Pages of reflection lay behind the pink, bedazzled cover of my journal. At the end of the day, I grabbed my journal from under my mattress and wrote about school crushes, future dreams, and secret fears. I thought if another person read its contents, I would have felt so ashamed. My younger self did not engage with journaling in a freeing way. Rather, my reflection kept me bound to the shadows of insecurity. This process, however, changed when I became a Christian. The gospel changed my writing. I began to invite God into my journaling time. Then, my writing shifted from talking about my issues to talking about my walk with Christ. I began to see that journaling is a powerful way to see God's goodness and reveal His glory.
When we think about spiritual disciplines, we may typically think of prayer, Scripture reading, and fasting. While these practices are common, journaling is also considered a spiritual discipline. And now that we are at the end of the year, it can be an effective tool for reflecting on the Lord's character and work over the last twelve months. However, for many of us, journaling can be intimating. We often think a certain level of writing skill is required to journal. Or we think that finding time to journal in our busy schedules is impossible. I can empathize with this sentiment. Though my journal was a prized possession when I was younger, I have found less time to journal in adulthood and felt discouraged if my sentences weren't perfect. However, we can look to Scripture to see the value of having a way to remember God.
Consider the story of the Israelites. In Deuteronomy 8, Moses recalled how God showed them mercy, grace, and love in the wilderness. He never gave them a reason to doubt. God provided for them every step of the way. But Moses pointed out the Israelites would be prone to forget God's goodness. Soon, the new generation of Israelites would enter the Promised Land and become comfortable. They would grow proud and forsake their need for God. As a result, they would perish. So, Moses urged them to hold onto and teach their story so that they would live in God's presence. Like the Israelites, we are prone to forget. When times are all good, we may forget our need for the Lord or the seriousness of our sin. When times are hard, we might forget the goodness of God and question if He is really working for our best interest. But every circumstance is an opportunity to relive the power of Christ's saving work.
We join the psalmist in Psalm 77:12 when he says, "I will reflect on all you have done and meditate on your actions." When we journal, we take a moment to remember God's sovereign hand. We remember times when He answered prayers and times when He closed doors. Times when He brought loved ones through disease and times when He called them home. This dated record helps us to see how far God has brought us and how God is perfecting us by making us into the image of Jesus. Below are some tips for beginning or enhancing our approach to journaling.
1.) Be with Jesus
Designate a time and place, even if it is only 15 minutes. Select your journal; it can be a book, loose-leaf paper, or computer document. When you are ready to begin, take some time to sink into the Lord's presence. Journaling is about spending time with the Lord, not completing a task. Sitting in God's nearness can lead us to a writing topic. But if we do not know what to journal about, we can always write a prayer to God, expressing gratitude and adoring His name.
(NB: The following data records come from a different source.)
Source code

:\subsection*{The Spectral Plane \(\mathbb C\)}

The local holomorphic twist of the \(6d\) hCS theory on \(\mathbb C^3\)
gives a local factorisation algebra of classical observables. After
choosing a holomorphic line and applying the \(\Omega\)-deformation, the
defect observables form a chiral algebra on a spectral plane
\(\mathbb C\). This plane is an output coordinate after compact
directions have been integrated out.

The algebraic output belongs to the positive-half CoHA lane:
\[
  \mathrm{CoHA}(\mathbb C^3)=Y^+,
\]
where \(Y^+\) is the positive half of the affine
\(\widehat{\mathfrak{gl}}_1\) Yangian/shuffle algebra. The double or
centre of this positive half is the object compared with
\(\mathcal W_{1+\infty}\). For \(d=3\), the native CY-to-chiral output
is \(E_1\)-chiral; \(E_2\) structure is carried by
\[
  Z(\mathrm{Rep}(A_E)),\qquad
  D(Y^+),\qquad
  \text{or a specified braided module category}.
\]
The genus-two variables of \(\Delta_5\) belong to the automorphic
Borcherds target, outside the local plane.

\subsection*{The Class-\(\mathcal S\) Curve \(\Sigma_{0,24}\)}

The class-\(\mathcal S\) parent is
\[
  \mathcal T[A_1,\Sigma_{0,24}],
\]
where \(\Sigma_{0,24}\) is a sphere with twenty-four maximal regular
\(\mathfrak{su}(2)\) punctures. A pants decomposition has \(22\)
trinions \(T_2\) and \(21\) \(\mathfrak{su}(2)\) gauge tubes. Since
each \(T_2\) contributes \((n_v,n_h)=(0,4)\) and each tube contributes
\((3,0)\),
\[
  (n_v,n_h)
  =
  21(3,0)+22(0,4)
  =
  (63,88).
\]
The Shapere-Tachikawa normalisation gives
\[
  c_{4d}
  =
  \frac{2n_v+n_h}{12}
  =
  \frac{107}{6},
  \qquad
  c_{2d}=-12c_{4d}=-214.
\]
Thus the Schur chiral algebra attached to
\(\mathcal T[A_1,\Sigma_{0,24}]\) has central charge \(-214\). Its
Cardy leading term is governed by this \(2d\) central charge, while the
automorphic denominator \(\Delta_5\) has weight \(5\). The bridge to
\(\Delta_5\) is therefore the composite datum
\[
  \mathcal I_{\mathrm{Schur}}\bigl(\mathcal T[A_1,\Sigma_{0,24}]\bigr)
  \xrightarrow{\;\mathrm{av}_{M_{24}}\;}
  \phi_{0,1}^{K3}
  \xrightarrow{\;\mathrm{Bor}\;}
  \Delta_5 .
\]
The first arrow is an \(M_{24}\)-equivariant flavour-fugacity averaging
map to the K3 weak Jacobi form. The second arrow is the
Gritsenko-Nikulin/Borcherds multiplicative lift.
2.) Lean on the Holy Spirit for Revelation
Retell the story of your year–or day, week, month. Explore your thoughts and feelings as you narrate situations. Allow the Holy Spirit to lead you into truth and resolution. How did the Lord show His character through those circumstances? What did you learn about yourself? How are Christ and the gospel magnified? Take this opportunity to embrace conviction over sin and encourage yourself to cling to Jesus.
3.) Paraphrase and Apply Scripture
You can also incorporate Scripture study with journaling. At the top of your page, copy a verse or two. Maybe something from the poetry or wisdom literature, like Psalm 90:12. Copy the text again, and then paraphrase it. After putting the verse in your own words, write a journal entry about how to apply its meaning into your life through Christ. Assess how the insight you gained may empower you for your next season of walking with Jesus.
As you begin this new year, I encourage you–if you don't keep a journal already–to take up the spiritual discipline of journaling. It will help you document God's faithfulness in your life and provide a tangible way to see the Holy Spirit's beautiful work of sanctifying you day by day.